AMD Radeon HD 6870 & 6850 Graphics Cards Debut
The GPU, New Image Quality Features
Those of you that are familiar with AMD’s previous DX11-class GPUs should find the block diagram below very familiar. The new GPU—codenamed ‘Barts’—at the heart of the Radeon HD 6800 series borrows heavily of the previous generation, but it is refined in a number of ways. AMD states the new architecture offers up to 35% better performance per square mm, within a similar power envelope and that tessellation and geometry throughput has been increased. In addition, Barts offers new anti-aliasing modes, enhanced anisotropic filtering, and a host of display output and media acceleration updates.
The new Radeon HD 6800 series GPU, in its full configuration offers up to 2 TeraFLOPS of compute performance with a peak fillrate of over 24Gigapixles/sec.

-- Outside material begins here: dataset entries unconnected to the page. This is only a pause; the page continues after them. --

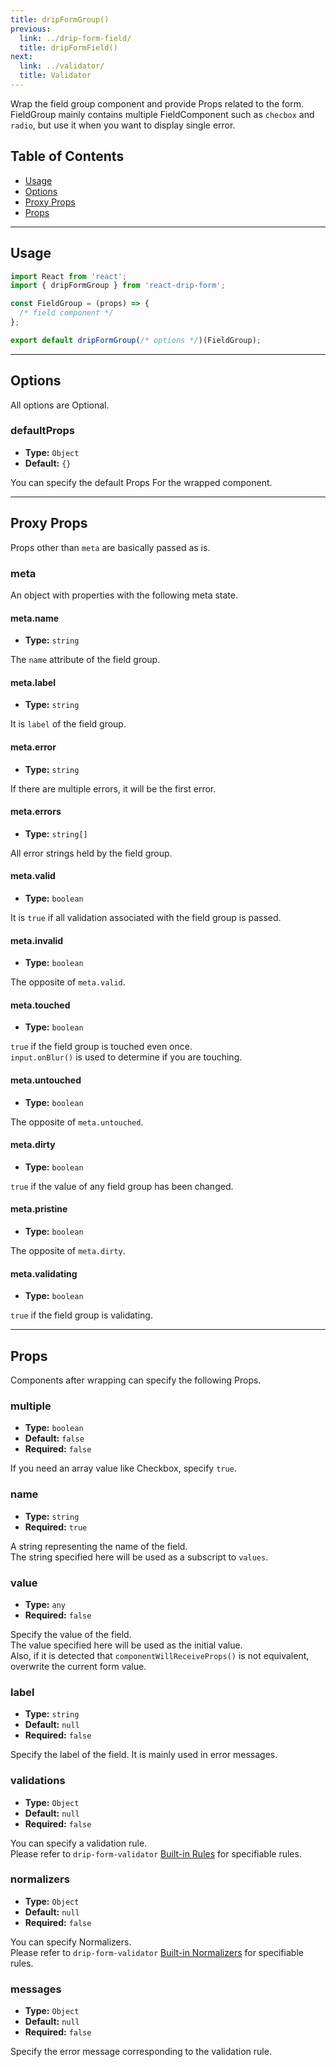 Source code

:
 ```yaml
---
title: dripFormGroup()
previous:
  link: ../drip-form-field/
  title: dripFormField()
next:
  link: ../validator/
  title: Validator
---
```



Wrap the field group component and provide Props related to the form.  
FieldGroup mainly contains multiple FieldComponent such as `checbox` and `radio`, but use it when you want to display single error.


## Table of Contents

* [Usage](#usage)
* [Options](#options)
* [Proxy Props](#proxy-props)
* [Props](#props)



---



## Usage

```javascript
import React from 'react';
import { dripFormGroup } from 'react-drip-form';

const FieldGroup = (props) => {
  /* field component */
};

export default dripFormGroup(/* options */)(FieldGroup);
```



---



## Options

All options are Optional.


### defaultProps

* **Type:** `Object`
* **Default:** `{}`

You can specify the default Props For the wrapped component.



---



## Proxy Props

Props other than `meta` are basically passed as is.


### meta

An object with properties with the following meta state.


#### meta.name

* **Type:** `string`

The `name` attribute of the field group.


#### meta.label

* **Type:** `string`

It is `label` of the field group.


#### meta.error

* **Type:** `string`

If there are multiple errors, it will be the first error.


#### meta.errors

* **Type:** `string[]`

All error strings held by the field group.


#### meta.valid

* **Type:** `boolean`

It is `true` if all validation associated with the field group is passed.


#### meta.invalid

* **Type:** `boolean`

The opposite of `meta.valid`.


#### meta.touched

* **Type:** `boolean`

`true` if the field group is touched even once.  
`input.onBlur()` is used to determine if you are touching.


#### meta.untouched

* **Type:** `boolean`

The opposite of `meta.untouched`.


#### meta.dirty

* **Type:** `boolean`

`true` if the value of any field group has been changed.


#### meta.pristine

* **Type:** `boolean`

The opposite of `meta.dirty`.


#### meta.validating

* **Type:** `boolean`

`true` if the field group is validating.



---



## Props

Components after wrapping can specify the following Props.


### multiple

* **Type:** `boolean`
* **Default:** `false`
* **Required:** `false`

If you need an array value like Checkbox, specify `true`.


### name

* **Type:** `string`
* **Required:** `true`

A string representing the name of the field.  
The string specified here will be used as a subscript to `values`.


### value

* **Type:** `any`
* **Required:** `false`

Specify the value of the field.  
The value specified here will be used as the initial value.  
Also, if it is detected that `componentWillReceiveProps()` is not equivalent, overwrite the current form value.


### label

* **Type:** `string`
* **Default:** `null`
* **Required:** `false`

Specify the label of the field. It is mainly used in error messages.


### validations

* **Type:** `Object`
* **Default:** `null`
* **Required:** `false`

You can specify a validation rule.  
Please refer to `drip-form-validator` [Built-in Rules](https://tsuyoshiwada.github.io/drip-form-validator/rules/) for specifiable rules.


### normalizers

* **Type:** `Object`
* **Default:** `null`
* **Required:** `false`

You can specify Normalizers.  
Please refer to `drip-form-validator` [Built-in Normalizers](https://tsuyoshiwada.github.io/drip-form-validator/normalizers/) for specifiable rules.


### messages

* **Type:** `Object`
* **Default:** `null`
* **Required:** `false`

Specify the error message corresponding to the validation rule.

The tessellation unit has been upgraded over the previous generation to offer approximately double the performance in real-world gaming scenarios and it now has dual rasterizers to keep the chip fed and running more efficiently. In its full configuration, which is employed in the Radeon HD 6870, Barts has 14 SIMD engines with 1120 steam processor cores, 56 texture units, 128 Z/Stencil ROPs, and 32 Color ROPs. In the 6850, two SIMD engines have been disabled, bringing the total number of stream processors enabled down to 960, but all 32 Color ROPs remain enabled. If you’re keeping track, the Radeon HD 5850 had 1440 total stream processors enabled, with 72 texture units, and the same number of ROPs.

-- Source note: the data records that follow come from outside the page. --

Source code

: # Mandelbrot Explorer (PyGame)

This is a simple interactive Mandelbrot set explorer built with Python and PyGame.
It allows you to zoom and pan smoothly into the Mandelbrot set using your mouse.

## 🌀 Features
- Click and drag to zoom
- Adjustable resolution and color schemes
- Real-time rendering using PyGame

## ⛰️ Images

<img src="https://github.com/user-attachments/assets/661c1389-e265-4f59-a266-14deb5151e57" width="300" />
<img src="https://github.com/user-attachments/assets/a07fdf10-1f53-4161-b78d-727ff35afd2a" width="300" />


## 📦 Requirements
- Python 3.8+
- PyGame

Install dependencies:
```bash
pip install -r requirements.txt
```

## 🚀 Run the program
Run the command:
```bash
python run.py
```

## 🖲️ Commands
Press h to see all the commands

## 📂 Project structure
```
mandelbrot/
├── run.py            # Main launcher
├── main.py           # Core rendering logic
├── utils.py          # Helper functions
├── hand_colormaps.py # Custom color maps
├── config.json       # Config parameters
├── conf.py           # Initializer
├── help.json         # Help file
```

Like the previous generation, the Barts GPU powering the Radeon HD 6800 series is manufactured using TSMC’s 40nm process node. The chip is comprised of “only” 1.7 billion transistors, whereas the previous-gen Cypress GPU had 2.15B, and has a die size of 255mm2. Cypress is 334mm2. That’s quite a sizable reduction is die size, for a GPU that should offer similar or better performance, thanks to refinements to the architecture and increased clock speeds.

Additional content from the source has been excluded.